Thich Nhat Hanh makes it clear that interbeing links us with all our brothers and sisters on the planet since we all share the same earth, air, water, and sun. He points out how the choices we make when we sit down to eat have large consequences for the health and well-being of the world. But the way we are currently consuming, the way we are driving our cars, and the ongoing destruction of the earth's natural resources are leading us "to the end of our civilization."

This realization leads us into great fear. Buddhists emphasize that the way of achieving inner peace about the demise of our world is by coming to terms with impermanence. Thich Nhat Hanh presents "The Five Awarenesses Exercise":

Breathing in, I know that I am of the nature to grow old.
Breathing out, I know that I cannot escape old age.

Breathing in, I know that I am of the nature to get sick.
Breathing out, I know that I cannot escape sickness.

Breathing in, I know that I am of the nature to die.
Breathing out, I know that I cannot escape dying.

Breathing in, I know one day I will have to let go of everything and everyone I cherish.
Breathing out, there is no way to bring them along.

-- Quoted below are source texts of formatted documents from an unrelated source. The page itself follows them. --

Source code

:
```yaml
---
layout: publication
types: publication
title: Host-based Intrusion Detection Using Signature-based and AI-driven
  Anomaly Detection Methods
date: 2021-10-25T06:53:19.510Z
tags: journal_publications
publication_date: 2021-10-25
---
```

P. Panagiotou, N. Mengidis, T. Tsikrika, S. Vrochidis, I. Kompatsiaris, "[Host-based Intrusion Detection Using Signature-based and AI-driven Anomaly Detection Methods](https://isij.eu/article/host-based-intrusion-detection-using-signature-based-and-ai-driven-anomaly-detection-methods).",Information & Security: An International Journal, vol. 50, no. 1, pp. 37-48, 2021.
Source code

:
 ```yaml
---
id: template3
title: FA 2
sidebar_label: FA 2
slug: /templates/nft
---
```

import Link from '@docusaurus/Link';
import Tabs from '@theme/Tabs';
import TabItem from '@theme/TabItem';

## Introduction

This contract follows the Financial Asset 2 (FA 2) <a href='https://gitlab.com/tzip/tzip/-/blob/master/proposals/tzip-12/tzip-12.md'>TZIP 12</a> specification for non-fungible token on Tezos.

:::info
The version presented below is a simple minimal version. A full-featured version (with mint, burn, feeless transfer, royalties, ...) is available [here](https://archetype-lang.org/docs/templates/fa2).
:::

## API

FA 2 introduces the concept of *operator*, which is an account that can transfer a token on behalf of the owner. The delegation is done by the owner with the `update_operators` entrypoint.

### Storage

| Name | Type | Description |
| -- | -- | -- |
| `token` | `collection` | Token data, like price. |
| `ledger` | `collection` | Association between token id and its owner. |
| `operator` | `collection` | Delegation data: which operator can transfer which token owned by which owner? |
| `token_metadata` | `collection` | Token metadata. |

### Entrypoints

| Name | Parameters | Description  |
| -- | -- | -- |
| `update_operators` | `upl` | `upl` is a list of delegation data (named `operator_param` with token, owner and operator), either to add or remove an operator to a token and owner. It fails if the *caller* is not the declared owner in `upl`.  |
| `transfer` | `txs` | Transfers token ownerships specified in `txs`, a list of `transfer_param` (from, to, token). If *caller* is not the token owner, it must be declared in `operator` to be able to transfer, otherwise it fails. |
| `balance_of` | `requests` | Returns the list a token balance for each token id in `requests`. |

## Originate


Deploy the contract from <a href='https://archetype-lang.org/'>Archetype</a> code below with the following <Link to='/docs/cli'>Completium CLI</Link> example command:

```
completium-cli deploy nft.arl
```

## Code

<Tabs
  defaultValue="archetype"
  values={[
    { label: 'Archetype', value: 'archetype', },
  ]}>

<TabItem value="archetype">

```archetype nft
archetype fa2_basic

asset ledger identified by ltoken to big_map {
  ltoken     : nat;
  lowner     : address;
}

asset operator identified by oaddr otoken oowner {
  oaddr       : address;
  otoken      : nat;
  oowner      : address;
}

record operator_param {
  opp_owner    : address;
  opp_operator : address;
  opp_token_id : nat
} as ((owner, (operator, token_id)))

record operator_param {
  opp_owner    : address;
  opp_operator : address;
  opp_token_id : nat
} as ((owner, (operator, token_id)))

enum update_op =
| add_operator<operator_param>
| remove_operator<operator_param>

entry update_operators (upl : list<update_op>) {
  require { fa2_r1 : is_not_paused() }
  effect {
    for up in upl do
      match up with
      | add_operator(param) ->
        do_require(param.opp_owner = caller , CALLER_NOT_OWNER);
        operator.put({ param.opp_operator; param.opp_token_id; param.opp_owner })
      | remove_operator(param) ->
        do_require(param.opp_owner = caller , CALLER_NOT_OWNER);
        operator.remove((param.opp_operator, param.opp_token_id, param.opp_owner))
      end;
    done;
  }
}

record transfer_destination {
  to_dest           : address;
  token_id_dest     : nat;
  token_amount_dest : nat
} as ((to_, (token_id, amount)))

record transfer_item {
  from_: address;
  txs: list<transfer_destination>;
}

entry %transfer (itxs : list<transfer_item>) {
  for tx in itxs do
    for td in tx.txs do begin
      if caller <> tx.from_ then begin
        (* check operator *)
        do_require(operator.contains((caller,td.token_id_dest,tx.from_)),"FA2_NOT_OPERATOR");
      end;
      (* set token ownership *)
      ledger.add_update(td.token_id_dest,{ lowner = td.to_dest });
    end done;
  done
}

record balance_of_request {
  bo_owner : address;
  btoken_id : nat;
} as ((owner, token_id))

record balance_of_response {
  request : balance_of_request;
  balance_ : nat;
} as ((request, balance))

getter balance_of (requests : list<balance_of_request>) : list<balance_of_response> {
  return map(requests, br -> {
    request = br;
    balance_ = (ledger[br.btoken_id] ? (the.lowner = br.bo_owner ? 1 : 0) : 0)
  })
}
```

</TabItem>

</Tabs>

Breathing in, I know that I bring nothing with me except my actions, thoughts, and deeds.
Breathing out, only my actions come with me.

This practice enables us to accept the fragility of life on this planet and to start now to act to bring about real change in our global ecological situation. Thich Nhat Hanh makes a very good point of not reacting in anger to those we perceive as villains:

"The energy we need is not fear or anger, but the energy of understanding and compassion. There is no need to blame or condemn. Those who are destroying themselves, societies, and the planet aren't doing it intentionally. Their pain and loneliness are overwhelming, and they want to escape. They need to be helped, not punished. Only understanding and compassion on a collective level can liberate us."

Thich Nhat Hanh closes this paperback with "Practices for Mindful Living" which includes eight gathas, The Five Awarenesses Breathing Exercise, Deep Relaxation, The Five Earth-Touchings, and the Earth Peace Treaty Commitment Sheet.